I think I’ll be ok without some of the items on the list (Heinz salad cream, cheez whiz, wheetabix), but I have procured two key items: peanut butter and pumpkin pie filling. It feels a little poisonwood bible, carrying cake mix into the jungle and all that, but I’m sure I’ll be glad once thanksgiving rolls around.
See Voronezh? Near Kursk and Saratov? Well not really that close but still. Just to give some context.
When I first heard at the end of March that I would be teaching English in Russia, I was ecstatic. I didn’t care where I would be, or what age I would be teaching, or the fact that I’ve never taught English. Graduating from college in a financially tricky time, I was just relieved to have a plan for the year after college, especially doing something I was interested in. As time wore on, I became preoccupied with location: where would I be for a year? What city, at first unpronounceable for friends and family, would become a part of their geographical knowledge? And where would I spend my first Russian winter?
Finally, the week before commencement, I received my placement. Dear Molly, you will be at Voronezh State University in Voronezh. At first all I could think of was that the name of the city seemed somehow familiar – perhaps mentioned somewhere in a story by Tolstoy or Chekhov, the name conjured up images of travelers on the road to Voronezh, shivering under blankets in their horse-drawn carriages. A quick visit to Wikipedia clarified things. Voronezh is in Voronezh oblast, south of Moscow and about halfway between Moscow and Volgograd. It’s a little bigger than San Francisco, and is notable both for its universities and the nuclear power plant outside the city proper. The famous Russian poet Osip Mandelshtam was exiled to Voronezh, and a McDonalds recently opened there.

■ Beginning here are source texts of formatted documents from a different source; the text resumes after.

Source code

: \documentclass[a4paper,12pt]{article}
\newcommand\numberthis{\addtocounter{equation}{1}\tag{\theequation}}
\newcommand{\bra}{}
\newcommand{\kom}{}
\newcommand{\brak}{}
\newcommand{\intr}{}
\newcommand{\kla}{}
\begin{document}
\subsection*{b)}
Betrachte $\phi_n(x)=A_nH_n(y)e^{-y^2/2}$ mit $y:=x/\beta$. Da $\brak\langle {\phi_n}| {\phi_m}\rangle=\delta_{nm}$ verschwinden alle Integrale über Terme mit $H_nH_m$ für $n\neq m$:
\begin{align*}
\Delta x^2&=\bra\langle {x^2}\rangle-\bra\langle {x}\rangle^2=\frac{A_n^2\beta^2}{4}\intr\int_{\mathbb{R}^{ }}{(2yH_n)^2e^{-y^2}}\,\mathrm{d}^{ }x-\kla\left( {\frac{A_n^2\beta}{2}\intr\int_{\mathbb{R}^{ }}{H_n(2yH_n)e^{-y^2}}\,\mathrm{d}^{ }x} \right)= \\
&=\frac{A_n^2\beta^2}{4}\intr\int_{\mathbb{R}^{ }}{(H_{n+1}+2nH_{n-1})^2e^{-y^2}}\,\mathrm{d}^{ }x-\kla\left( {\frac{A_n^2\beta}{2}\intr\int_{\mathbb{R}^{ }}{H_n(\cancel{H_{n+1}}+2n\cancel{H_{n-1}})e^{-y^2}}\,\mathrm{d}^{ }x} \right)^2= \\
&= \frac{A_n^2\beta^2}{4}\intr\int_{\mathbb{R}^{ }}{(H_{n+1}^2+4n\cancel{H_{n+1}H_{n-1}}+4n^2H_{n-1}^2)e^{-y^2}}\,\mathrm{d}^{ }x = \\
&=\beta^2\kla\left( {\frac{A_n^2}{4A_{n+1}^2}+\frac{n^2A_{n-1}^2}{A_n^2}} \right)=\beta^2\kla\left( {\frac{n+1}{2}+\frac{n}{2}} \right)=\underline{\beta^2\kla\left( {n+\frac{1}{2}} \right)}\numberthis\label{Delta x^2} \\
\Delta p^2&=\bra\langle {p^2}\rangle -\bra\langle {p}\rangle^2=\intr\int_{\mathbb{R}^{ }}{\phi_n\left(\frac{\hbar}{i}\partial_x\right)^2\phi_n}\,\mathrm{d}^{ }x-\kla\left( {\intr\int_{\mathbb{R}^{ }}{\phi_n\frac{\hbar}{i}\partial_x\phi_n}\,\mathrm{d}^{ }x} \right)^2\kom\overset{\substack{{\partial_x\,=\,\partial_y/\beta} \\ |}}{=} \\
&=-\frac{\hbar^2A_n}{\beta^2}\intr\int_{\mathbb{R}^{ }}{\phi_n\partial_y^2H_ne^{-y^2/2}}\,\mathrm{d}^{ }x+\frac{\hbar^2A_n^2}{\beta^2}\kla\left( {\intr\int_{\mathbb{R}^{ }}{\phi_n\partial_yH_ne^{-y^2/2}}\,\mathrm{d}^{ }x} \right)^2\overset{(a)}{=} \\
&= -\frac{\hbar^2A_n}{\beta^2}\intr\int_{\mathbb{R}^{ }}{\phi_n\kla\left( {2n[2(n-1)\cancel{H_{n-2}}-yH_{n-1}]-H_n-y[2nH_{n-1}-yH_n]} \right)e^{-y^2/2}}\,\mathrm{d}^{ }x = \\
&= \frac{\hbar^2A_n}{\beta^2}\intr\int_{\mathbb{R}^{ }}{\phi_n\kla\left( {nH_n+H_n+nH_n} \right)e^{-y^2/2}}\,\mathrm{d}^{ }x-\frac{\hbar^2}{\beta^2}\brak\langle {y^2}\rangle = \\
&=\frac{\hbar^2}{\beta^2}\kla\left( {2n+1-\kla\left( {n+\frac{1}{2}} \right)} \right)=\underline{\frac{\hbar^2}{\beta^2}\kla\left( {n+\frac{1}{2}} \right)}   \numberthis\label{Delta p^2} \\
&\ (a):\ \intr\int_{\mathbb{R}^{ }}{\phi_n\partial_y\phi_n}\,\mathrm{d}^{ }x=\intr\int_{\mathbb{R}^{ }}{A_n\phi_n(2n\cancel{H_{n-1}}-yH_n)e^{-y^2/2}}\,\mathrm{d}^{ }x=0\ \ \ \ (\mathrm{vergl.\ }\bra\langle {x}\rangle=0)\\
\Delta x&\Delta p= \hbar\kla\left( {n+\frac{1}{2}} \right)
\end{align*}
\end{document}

Geographically, Voronezh is not so far away from Ukraine, and the local airport means that it’s not so far away from some interesting destinations in Europe, with direct flights to Munich, Istanbul, and Prague among other cities. The train from Moscow is overnight and takes 10 hours. Voronezh is also the hub for the Kyiv-Voronezh train, and I have no idea how long that journey is. And lucky me, the city is pretty far south, as far as Russian geography goes. Of course, the whole of Russia is north of the U.S., but Voronezh is more southern than London! As a California girl this does provide some comfort. While I may not agree with my Russian teacher’s characterization of the Voronezh climate as “wonderful- mild winters and warm but not hot summers,” because to me a mild winter means nothing below 50 degrees Fahrenheit, I am already relieved to have been spared from winter in the North.
But it’s still going to be cold. I suppose it’s time to start packing because the days are slipping away! In two weeks I will have finally reached Voronezh.